Monday, March 4, 2013

A New Gaze

I’m not sure rhetoric has changed, more so the agent and agency has. If the agency is language, then yes it has foregone a transformation, but the intent of rhetoric is the same: to move the audience to action. Maybe it’s how we define action which has changed. Not unlike Astell, black rhetoricians moved into what was unwelcomed territory. Their voices and purposes were/are different than that of Plato’s rhetorician. Their purpose is less about transcendent truth, and more about human equality and social indifference. In many ways this new population is redefining the usage of these rhetorical strategies; what can be used, how it’s used, and for what aims. Plato might first deem Signifying bad rhetoric due to its trickery and manipulation on the surface level. Gates, in response would argue that Signifying is a means of interpretation, a means of persuasion through clever language use. The question is if this strategy works to deliver a message, one of moral value, it challenges what it means to be a good man speaking well. What would Richards say to Gates in terms of meaning that is symbolic and cultural? Burke might argue that Holmes, more accurately, Shuttlesworth, is simply looking through a terministic screen in opposition to racial stigmas. The theory of identification is thus used in Shuttlesworth’s transforming the acronym of KKK and that which allows Gates’ interpretation of signification versus Signifyin[g]. Weaver might say it was Shuttlesworth’s passion and fire that deems language sermonic. If anything, this population moves us back to a more oral tradition in both formal and informal arenas.

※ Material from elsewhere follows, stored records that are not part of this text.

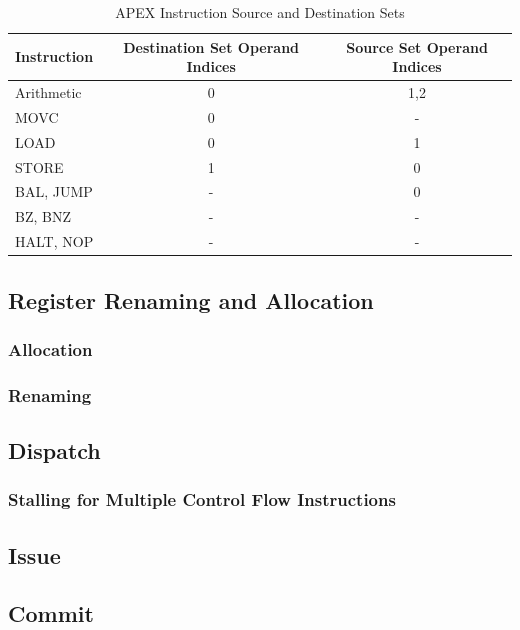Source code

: \documentclass[12pt]{article}
\begin{document}
\begin{table}
  \centering
  \caption{APEX Instruction Source and Destination Sets}
  \label{tab:instsets}
  \begin{tabular}{l|c|c}
    Instruction & Destination Set Operand Indices & Source Set Operand Indices\\
    \hline
    Arithmetic					 	& 0 & 1,2\\
    MOVC 							& 0 & - \\
    LOAD							& 0 & 1 \\
    STORE							& 1 & 0 \\
    BAL, JUMP						& - & 0 \\
    BZ, BNZ 						& - & - \\
    HALT, NOP						& - & - \\
  \end{tabular}
\end{table}

\subsection{Register Renaming and Allocation}
\subsubsection{Allocation}
\subsubsection{Renaming}

\subsection{Dispatch}
\subsubsection{Stalling for Multiple Control Flow Instructions}

\subsection{Issue}

\subsection{Commit}
\end{document}
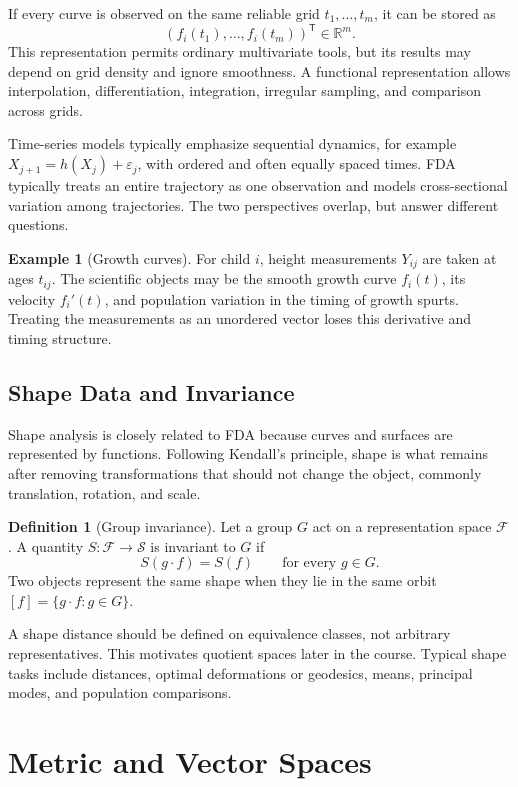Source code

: \documentclass[12pt,oneside]{book}
\numberwithin{equation}{section}
\theoremstyle{definition}
\newtheorem{definition}{Definition}[section]
\newtheorem{example}{Example}[section]
\theoremstyle{plain}
\theoremstyle{remark}
\newcommand{\R}{\mathbb{R}}
\begin{document}
If every curve is observed on the same reliable grid
$t_1,\ldots,t_m$, it can be stored as
\[
    (f_i(t_1),\ldots,f_i(t_m))^\mathsf T\in\R^m.
\]
This representation permits ordinary multivariate tools, but its results may
depend on grid density and ignore smoothness. A functional representation
allows interpolation, differentiation, integration, irregular sampling, and
comparison across grids.

Time-series models typically emphasize sequential dynamics, for example
$X_{j+1}=h(X_j)+\varepsilon_j$, with ordered and often equally spaced times.
FDA typically treats an entire trajectory as one observation and models
cross-sectional variation among trajectories. The two perspectives overlap,
but answer different questions.

\begin{example}[Growth curves]
For child $i$, height measurements $Y_{ij}$ are taken at ages $t_{ij}$. The
scientific objects may be the smooth growth curve $f_i(t)$, its velocity
$f_i'(t)$, and population variation in the timing of growth spurts. Treating
the measurements as an unordered vector loses this derivative and timing
structure.
\end{example}

\subsection{Shape Data and Invariance}

Shape analysis is closely related to FDA because curves and surfaces are
represented by functions. Following Kendall's principle, shape is what
remains after removing transformations that should not change the object,
commonly translation, rotation, and scale.

\begin{definition}[Group invariance]
Let a group $G$ act on a representation space $\mathcal F$. A quantity
$S:\mathcal F\to\mathcal S$ is invariant to $G$ if
\[
    S(g\cdot f)=S(f)\qquad\text{for every }g\in G.
\]
Two objects represent the same shape when they lie in the same orbit
$[f]=\{g\cdot f:g\in G\}$.
\end{definition}

A shape distance should be defined on equivalence classes, not arbitrary
representatives. This motivates quotient spaces later in the course. Typical
shape tasks include distances, optimal deformations or geodesics, means,
principal modes, and population comparisons.

\section{Metric and Vector Spaces}
\end{document}
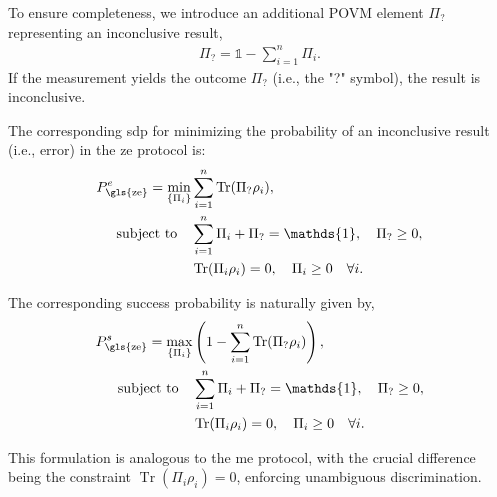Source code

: \documentclass[12pt,letterpaper]{article}
\DeclareMathOperator{\tr}{Tr}
\begin{document}
\begin{multicols}{2}
To ensure completeness, we introduce an additional POVM element $\Pi_?$ representing an inconclusive result,
\begin{align*}
\Pi_? = \mathds{1} - \sum_{i=1}^n \Pi_i.
\end{align*}
If the measurement yields the outcome $\Pi_?$ (i.e., the "?" symbol), the result is inconclusive.

The corresponding \gls{sdp} for minimizing the probability of an inconclusive result (i.e., error) in the \gls{ze} protocol is:
\begin{align*}
	P_{\text{\gls{ze}}}^e = \min_{\left\{\Pi_i\right\}} &\sum_{i=1}^n \tr(\Pi_? \rho_i),\\
	\text{subject to} \quad & \sum_{i=1}^n \Pi_i + \Pi_? = \mathds{1}, \quad \Pi_? \geq 0,\\
	& \tr(\Pi_i \rho_i) = 0, \quad \Pi_i \geq 0 \quad \forall i.
\end{align*}

The corresponding success probability is naturally given by,
\begin{align*}
	P_{\text{\gls{ze}}}^s = \max_{\left\{\Pi_i\right\}} &\left(1 - \sum_{i=1}^n \tr(\Pi_? \rho_i)\right),\\
	\text{subject to} \quad & \sum_{i=1}^n \Pi_i + \Pi_? = \mathds{1}, \quad \Pi_? \geq 0,\\
	& \tr(\Pi_i \rho_i) = 0, \quad \Pi_i \geq 0 \quad \forall i.
\end{align*}

This formulation is analogous to the \gls{me} protocol, with the crucial difference being the constraint $\tr(\Pi_i \rho_i) = 0$, enforcing unambiguous discrimination.


\end{multicols}
\end{document}
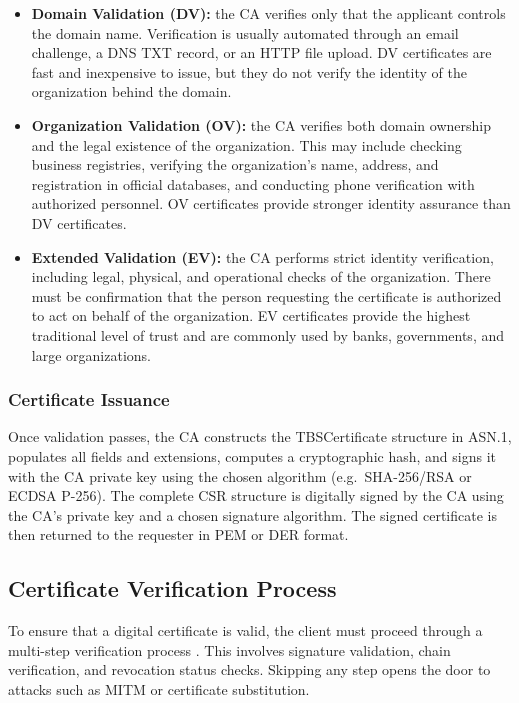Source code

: \documentclass[10pt,twocolumn]{article}
\begin{document}
\begin{itemize}
  \item \textbf{Domain Validation (DV):} the CA verifies only that the
        applicant controls the domain name. Verification is usually automated
        through an email challenge, a DNS TXT record, or an HTTP file upload.
        DV certificates are fast and inexpensive to issue, but they do not
        verify the identity of the organization behind the domain.

  \item \textbf{Organization Validation (OV):} the CA verifies both domain
        ownership and the legal existence of the organization. This may include
        checking business registries, verifying the organization's name,
        address, and registration in official databases, and conducting phone
        verification with authorized personnel. OV certificates provide
        stronger identity assurance than DV certificates.

  \item \textbf{Extended Validation (EV):} the CA performs strict identity
        verification, including legal, physical, and operational checks of the
        organization. There must be confirmation that the person requesting the
        certificate is authorized to act on behalf of the organization. EV
        certificates provide the highest traditional level of trust and are
        commonly used by banks, governments, and large organizations.
\end{itemize}

\subsubsection{Certificate Issuance}

Once validation passes, the CA constructs the TBSCertificate structure in
ASN.1, populates all fields and extensions, computes a cryptographic hash, and
signs it with the CA private key using the chosen algorithm
(e.g.\ SHA-256/RSA or ECDSA P-256). The complete CSR structure is digitally
signed by the CA using the CA's private key and a chosen signature algorithm.
The signed certificate is then returned to the requester in PEM or DER format.

\subsection{Certificate Verification Process}

To ensure that a digital certificate is valid, the client must proceed through
a multi-step verification process \cite{rfc5280}. This involves signature
validation, chain verification, and revocation status checks. Skipping any
step opens the door to attacks such as MITM or certificate substitution.
\end{document}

  If rhetoric changed, it’s because of the gaze. The speaker has changed, therefore causing a change in how we define language. The stage (e.g. Rhetorical situation, exegesis) has changed, therefore causing a change in how we define audience. This new population has changed the guidelines which Aristotle provides. Aristotle speaks to age, but now we must speak to gender and especially ethnicity. This population has introduced a new collective, with their own shared beliefs, history, and set of motives. In terms of Rhetoric, I wouldn’t call this change, but more inclusive. Rhetoric has opened its gaze and the strategies it employs.